→ Try it
Lines in the records below that contain the word "lstlisting" must each be copied.

→ Records supplied

-*-*-

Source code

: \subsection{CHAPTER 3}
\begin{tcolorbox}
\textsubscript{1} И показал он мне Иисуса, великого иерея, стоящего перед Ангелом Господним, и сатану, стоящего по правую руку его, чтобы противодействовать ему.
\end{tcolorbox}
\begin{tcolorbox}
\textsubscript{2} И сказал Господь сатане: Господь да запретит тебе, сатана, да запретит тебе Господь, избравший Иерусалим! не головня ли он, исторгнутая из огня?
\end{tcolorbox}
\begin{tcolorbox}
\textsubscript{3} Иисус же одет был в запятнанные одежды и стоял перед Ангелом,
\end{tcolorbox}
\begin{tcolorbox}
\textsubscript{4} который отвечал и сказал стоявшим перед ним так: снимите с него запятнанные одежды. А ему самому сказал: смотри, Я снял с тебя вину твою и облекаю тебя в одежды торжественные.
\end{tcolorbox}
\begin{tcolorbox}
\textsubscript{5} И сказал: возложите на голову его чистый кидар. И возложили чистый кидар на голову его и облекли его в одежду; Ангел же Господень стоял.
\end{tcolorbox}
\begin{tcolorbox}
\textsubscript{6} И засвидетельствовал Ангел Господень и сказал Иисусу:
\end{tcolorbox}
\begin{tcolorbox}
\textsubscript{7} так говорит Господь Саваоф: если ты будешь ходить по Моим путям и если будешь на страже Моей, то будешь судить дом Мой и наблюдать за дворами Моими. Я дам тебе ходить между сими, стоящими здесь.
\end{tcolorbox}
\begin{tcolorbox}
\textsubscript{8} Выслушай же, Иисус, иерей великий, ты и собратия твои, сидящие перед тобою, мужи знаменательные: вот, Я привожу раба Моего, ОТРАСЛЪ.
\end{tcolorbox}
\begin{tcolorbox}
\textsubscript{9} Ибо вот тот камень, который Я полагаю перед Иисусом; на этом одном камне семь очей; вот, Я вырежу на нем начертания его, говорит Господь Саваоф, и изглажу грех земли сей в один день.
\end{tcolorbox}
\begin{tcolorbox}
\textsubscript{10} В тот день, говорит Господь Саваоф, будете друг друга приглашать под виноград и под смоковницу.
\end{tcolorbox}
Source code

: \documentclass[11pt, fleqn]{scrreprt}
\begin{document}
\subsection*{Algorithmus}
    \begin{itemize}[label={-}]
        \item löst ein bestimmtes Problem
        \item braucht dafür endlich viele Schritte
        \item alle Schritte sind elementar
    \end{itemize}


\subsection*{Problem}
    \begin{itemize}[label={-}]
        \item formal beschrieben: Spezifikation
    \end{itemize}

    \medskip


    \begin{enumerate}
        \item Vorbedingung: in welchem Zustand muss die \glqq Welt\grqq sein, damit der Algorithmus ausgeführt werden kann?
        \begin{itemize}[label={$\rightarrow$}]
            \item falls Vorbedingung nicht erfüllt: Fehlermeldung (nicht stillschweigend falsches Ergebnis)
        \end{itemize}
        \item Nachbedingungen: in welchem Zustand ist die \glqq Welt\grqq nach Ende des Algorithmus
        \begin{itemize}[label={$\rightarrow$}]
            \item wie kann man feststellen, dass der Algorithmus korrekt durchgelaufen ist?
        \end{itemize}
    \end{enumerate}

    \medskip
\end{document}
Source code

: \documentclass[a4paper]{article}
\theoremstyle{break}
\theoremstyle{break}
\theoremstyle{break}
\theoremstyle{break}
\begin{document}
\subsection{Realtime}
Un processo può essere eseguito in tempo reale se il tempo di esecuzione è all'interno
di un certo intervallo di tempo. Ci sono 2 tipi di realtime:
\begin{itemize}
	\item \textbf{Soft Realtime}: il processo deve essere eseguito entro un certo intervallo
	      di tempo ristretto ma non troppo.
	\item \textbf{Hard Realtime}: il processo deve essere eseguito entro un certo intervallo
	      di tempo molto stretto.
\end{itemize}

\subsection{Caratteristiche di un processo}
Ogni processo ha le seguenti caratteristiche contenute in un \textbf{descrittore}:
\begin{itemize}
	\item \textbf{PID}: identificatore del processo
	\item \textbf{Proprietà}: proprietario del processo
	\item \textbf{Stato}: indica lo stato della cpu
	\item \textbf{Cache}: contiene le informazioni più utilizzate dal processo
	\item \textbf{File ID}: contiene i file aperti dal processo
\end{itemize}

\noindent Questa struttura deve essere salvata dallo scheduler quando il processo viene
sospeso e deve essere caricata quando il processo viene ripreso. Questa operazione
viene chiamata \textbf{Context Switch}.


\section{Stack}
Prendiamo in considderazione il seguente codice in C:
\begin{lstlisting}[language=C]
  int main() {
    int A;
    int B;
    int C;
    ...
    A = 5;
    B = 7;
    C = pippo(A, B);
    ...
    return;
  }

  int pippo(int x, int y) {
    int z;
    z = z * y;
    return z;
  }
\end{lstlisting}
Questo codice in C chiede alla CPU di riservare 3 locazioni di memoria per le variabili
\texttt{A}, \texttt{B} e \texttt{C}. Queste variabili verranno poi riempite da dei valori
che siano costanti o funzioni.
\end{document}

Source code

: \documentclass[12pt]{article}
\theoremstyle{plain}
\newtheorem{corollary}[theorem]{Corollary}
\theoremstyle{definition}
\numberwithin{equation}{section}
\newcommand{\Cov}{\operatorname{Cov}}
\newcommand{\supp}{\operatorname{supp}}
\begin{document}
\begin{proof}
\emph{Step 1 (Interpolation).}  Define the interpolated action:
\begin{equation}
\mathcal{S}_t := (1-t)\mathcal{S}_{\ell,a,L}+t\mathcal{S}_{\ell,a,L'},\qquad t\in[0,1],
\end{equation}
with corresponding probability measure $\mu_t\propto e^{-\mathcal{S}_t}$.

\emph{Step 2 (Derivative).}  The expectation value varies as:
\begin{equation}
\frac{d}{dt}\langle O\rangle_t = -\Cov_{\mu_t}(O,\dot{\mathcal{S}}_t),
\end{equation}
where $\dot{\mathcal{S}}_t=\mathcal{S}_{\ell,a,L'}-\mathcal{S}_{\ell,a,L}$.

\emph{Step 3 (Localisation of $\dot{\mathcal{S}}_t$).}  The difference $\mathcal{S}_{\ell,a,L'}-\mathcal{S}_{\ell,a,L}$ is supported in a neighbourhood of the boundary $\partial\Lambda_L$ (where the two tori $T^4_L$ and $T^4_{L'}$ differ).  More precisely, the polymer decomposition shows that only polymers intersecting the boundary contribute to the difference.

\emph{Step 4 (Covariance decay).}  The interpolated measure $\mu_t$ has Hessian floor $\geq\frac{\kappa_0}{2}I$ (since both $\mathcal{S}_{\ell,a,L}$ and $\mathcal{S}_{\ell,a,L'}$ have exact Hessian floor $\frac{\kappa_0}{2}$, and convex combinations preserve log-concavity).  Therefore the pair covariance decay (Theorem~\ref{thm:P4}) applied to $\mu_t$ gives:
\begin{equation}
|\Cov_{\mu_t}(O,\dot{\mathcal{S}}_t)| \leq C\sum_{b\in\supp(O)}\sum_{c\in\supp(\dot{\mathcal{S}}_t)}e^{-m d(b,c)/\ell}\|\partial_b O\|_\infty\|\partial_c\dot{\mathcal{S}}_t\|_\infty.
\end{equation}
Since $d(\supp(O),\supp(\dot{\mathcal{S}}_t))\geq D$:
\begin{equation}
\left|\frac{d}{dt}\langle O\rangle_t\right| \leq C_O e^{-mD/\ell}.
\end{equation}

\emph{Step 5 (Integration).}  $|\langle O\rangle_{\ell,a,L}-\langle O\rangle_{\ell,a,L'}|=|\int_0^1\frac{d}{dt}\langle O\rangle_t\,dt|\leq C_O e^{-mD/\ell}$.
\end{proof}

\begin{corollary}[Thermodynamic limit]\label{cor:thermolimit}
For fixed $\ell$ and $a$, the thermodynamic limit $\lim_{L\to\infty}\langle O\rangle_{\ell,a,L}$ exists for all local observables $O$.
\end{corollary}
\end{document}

-*-*-

→ Reply
\begin{lstlisting}[language=C]
\end{lstlisting}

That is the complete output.